We managed to get in touch with the person behind History Memes, and they told us that the page isn't reposting content from elsewhere on the internet. They're creating the memes themselves.
"The only real criteria I have [for sharing a particular idea] is whether I find it funny and if it doesn't cross any line," the creator of the Facebook page told Bored Panda. "I don't want to get in trouble and I also think there are plenty of subjects you don't joke about. I usually find a picture or 'template' and then think of a historic event that'll go well with it."
"Mostly, the more common the knowledge about the period or event is, the better the post does," the person behind the page said. "So WWII memes do a lot better than obscure Dutch history posts, for example. I have a lot of American followers, which is funny since I'm from the Netherlands myself. So American history or Western history usually does better."
They started the page a long time ago and regularly made daily posts. "I think that helped [it to become as popular as it is] and I suppose my humor just clicked with people. I always stick to things I find funny and perhaps it's also a bit because it's all original content."
What they like most about running this history page is the fact that an obscure meme makes people ask questions and educate themselves. "It's just all in good fun for me!"
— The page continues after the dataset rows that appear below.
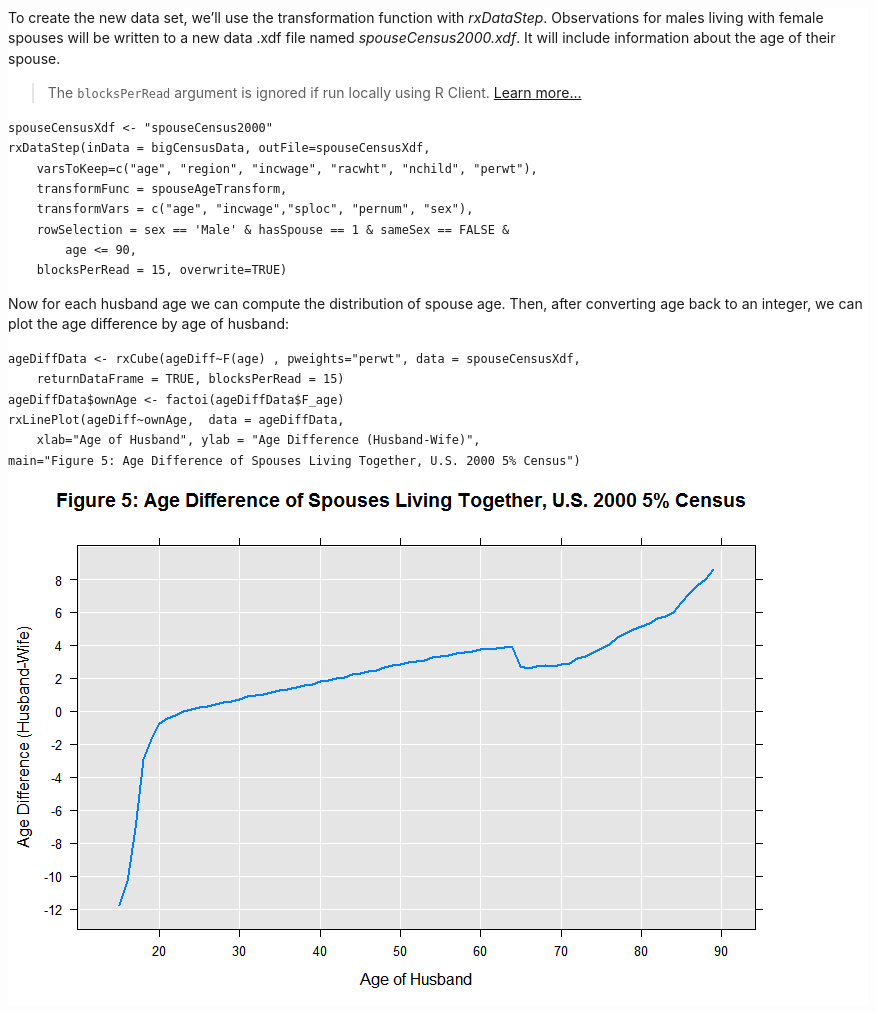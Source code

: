 To create the new data set, we’ll use the transformation function with *rxDataStep*. Observations for males living with female spouses will be written to a new data .xdf file named *spouseCensus2000.xdf*. It will include information about the age of their spouse.

>The `blocksPerRead` argument is ignored if run locally using R Client. [Learn more...](#chunking)


	spouseCensusXdf <- "spouseCensus2000"
	rxDataStep(inData = bigCensusData, outFile=spouseCensusXdf,
		varsToKeep=c("age", "region", "incwage", "racwht", "nchild", "perwt"),
		transformFunc = spouseAgeTransform,
		transformVars = c("age", "incwage","sploc", "pernum", "sex"),
		rowSelection = sex == 'Male' & hasSpouse == 1 & sameSex == FALSE &
			age <= 90,
		blocksPerRead = 15, overwrite=TRUE)

Now for each husband age we can compute the distribution of spouse age. Then, after converting age back to an integer, we can plot the age difference by age of husband:

	ageDiffData <- rxCube(ageDiff~F(age) , pweights="perwt", data = spouseCensusXdf,
		returnDataFrame = TRUE, blocksPerRead = 15)
	ageDiffData$ownAge <- factoi(ageDiffData$F_age)
	rxLinePlot(ageDiff~ownAge,  data = ageDiffData,
		xlab="Age of Husband", ylab = "Age Difference (Husband-Wife)",
	main="Figure 5: Age Difference of Spouses Living Together, U.S. 2000 5% Census")

![](media/scaler-user-guide-visualize-huge-data-sets/image30.png)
Interestingly, historian, college administrator, amateur homesteader, and writer Joshua Wilkey quite often uses memes in teaching. "I even sometimes assign my students to use memes as a way to present what they are learning in the classroom," he told Bored Panda for our earlier article on history memes.
In fact, memes have been around in some form or another for thousands of years.
In 2016, archeologists uncovered a mosaic from the 3rd century B.C. in what was the ancient city of Antiocheia. The piece has three frames and seems to depict a bathing scene. The first frame is of a servant preparing a bath; the second frame, a young man running away from taking the bath, being pursued by an older servant who is unable to catch him; the last scene, a “reckless” but seemingly happy skeleton of the young man is sitting casually with a jug of wine.
The inscription below him reads: "Be cheerful and live your life." So you could say it's the original YOLO.
But why bother with history in the first place? Well, Joshua Wilkey said that "as an academic pursuit, history teaches important skills like critical reading and analysis. For the average person, though, history is an important way of understanding the context of what is happening in the present."
"I do not buy the argument that history repeats itself - and I think few professional historians would say that it does. It does, though, as Mark Twain once said, rhyme a lot. When one looks at the world as it is today, one cannot fully understand it absent knowledge of history," Wilkey explained.
"One cannot, for example, understand the Black Lives Matter movement without understanding the long history of civil rights activism in the United States. One cannot understand what is happening in Afghanistan without understanding the long history of that particular part of the world, specifically through the lens of imperialism. Current events do not happen in a vacuum. Trying to understand or react to them absent an understanding of the history is detrimental at best."
Of course, that doesn't mean that you have to be familiar with every period of every civilization. "One of my favorite TV shows growing up was The Andy Griffith Show, and in one episode, Aunt Bee remarked that history must be harder to learn in the present because there's more and more of it being made every day," Wilkey recalled. "However, there are some good strategies to employ to learn the depth of history in a way that is useful for the present."
"Rather than broad surveys of history, whereby one attempts to learn the entire breadth of history for a given place, I think deeper dives are more useful. I prefer to study history topically rather than by place. For example, one can study the history of conflict, the history of racial inequality, the history of capitalism, or the history of imperialism, and follow the threads of those themes through both time and place, for a more comprehensive look at why things are the way they are."
The historian said that understanding how themes like economic inequality or political power have played out at multiple times and places is more useful for the average human than to learn facts about the history of a given place. "Ultimately, the goal should not be to learn history for the sake of being good at Jeopardy!, but for the sake of developing a more meaningful understanding of why things happened," Wilkey explained, adding that it's much more valuable than simply knowing what happened.
And it makes sense. You start making connections and developing ideas rather than just working on your memory. You start thinking.